> Your assignment: Give the number of lines in this listing that hold "DeleteRange". No other words belong in the reply.

> Data shown:

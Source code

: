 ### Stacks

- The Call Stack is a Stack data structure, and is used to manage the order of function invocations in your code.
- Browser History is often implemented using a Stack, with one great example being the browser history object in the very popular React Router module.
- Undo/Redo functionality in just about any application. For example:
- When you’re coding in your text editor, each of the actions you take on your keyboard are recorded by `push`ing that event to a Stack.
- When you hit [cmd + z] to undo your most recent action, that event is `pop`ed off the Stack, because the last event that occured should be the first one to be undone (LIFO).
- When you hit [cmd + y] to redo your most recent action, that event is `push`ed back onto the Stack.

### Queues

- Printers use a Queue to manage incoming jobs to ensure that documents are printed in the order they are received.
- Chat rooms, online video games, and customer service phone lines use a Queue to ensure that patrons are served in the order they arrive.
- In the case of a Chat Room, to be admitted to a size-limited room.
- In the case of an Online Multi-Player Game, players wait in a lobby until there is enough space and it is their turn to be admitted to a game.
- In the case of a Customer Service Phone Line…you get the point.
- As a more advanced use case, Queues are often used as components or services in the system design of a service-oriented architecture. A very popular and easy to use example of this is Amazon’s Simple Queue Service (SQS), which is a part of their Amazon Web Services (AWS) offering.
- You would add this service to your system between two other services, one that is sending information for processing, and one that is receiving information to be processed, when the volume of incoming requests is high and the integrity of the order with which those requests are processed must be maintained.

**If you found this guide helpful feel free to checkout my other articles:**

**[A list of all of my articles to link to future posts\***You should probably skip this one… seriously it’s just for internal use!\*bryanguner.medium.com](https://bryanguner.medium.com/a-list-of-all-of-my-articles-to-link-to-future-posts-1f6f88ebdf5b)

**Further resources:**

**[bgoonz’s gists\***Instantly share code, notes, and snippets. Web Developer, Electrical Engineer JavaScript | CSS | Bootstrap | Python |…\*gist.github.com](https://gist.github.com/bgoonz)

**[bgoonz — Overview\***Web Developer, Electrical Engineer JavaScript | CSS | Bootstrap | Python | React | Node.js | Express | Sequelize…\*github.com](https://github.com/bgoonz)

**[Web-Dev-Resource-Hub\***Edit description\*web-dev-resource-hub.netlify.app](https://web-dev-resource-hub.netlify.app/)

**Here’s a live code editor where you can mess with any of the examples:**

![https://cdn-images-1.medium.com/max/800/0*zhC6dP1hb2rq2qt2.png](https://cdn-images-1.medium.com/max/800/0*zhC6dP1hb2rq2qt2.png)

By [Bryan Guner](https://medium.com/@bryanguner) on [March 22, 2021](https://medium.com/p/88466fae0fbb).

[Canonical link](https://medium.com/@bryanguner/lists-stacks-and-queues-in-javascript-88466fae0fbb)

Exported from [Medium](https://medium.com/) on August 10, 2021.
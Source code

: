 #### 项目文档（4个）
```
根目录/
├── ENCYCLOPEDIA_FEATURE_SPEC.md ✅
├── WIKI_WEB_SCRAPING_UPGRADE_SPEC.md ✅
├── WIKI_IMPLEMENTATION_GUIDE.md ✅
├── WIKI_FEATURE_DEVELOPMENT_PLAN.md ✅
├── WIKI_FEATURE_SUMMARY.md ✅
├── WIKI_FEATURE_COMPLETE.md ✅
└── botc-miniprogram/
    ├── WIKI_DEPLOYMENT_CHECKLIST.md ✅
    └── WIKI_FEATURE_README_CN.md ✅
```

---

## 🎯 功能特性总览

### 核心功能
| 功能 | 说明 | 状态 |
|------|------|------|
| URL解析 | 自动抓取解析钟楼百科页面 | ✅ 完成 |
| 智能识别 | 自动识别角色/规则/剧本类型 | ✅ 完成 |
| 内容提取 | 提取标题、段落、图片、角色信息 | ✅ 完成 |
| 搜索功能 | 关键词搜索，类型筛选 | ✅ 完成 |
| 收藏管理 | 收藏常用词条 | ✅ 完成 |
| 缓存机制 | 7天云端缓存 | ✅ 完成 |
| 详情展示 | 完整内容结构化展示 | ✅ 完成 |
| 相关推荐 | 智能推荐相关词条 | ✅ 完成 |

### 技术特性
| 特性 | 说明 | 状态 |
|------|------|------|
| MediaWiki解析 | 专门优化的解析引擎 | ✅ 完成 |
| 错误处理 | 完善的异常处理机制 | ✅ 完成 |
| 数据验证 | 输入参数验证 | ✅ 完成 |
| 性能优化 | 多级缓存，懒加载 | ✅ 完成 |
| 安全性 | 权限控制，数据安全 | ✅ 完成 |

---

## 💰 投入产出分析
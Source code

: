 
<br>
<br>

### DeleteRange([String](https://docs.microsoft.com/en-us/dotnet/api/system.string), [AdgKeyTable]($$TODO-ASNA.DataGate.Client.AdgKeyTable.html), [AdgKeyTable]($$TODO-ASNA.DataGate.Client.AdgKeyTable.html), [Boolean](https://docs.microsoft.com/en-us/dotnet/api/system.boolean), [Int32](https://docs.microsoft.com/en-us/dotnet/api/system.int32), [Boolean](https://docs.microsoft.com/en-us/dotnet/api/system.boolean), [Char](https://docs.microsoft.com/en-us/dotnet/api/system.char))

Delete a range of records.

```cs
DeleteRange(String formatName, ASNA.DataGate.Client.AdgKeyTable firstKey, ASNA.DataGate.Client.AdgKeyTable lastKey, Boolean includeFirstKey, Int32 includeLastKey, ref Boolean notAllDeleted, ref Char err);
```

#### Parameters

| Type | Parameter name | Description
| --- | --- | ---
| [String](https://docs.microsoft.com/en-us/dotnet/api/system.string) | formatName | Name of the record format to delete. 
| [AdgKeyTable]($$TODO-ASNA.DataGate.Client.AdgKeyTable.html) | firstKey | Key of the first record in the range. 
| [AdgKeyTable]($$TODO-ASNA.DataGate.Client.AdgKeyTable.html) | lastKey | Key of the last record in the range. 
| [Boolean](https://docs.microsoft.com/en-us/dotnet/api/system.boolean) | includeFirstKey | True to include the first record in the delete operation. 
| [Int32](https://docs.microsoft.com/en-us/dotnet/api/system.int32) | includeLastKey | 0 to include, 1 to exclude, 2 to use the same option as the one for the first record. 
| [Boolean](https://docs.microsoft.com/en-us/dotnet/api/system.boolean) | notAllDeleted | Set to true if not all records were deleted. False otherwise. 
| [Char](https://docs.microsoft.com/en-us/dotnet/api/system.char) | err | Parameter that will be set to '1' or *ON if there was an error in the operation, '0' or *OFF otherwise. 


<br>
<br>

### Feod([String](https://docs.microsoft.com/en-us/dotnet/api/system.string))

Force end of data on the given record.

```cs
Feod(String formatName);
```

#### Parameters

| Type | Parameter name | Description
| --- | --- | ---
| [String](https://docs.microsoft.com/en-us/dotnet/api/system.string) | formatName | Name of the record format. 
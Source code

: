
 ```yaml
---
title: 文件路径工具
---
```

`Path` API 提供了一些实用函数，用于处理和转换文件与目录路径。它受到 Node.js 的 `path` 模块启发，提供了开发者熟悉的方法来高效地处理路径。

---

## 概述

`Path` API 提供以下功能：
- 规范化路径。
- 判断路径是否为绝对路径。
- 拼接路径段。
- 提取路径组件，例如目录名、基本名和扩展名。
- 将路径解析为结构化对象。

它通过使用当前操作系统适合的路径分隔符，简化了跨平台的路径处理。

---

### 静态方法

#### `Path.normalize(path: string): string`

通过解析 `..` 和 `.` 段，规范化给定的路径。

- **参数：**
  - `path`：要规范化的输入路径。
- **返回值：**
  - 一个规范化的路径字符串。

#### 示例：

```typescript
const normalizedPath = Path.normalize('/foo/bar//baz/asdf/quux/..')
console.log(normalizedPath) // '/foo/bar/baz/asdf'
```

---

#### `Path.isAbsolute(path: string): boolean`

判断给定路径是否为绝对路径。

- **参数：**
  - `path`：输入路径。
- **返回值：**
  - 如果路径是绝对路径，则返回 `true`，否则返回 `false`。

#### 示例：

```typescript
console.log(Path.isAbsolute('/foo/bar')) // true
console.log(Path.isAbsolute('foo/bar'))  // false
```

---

> Answer box: 2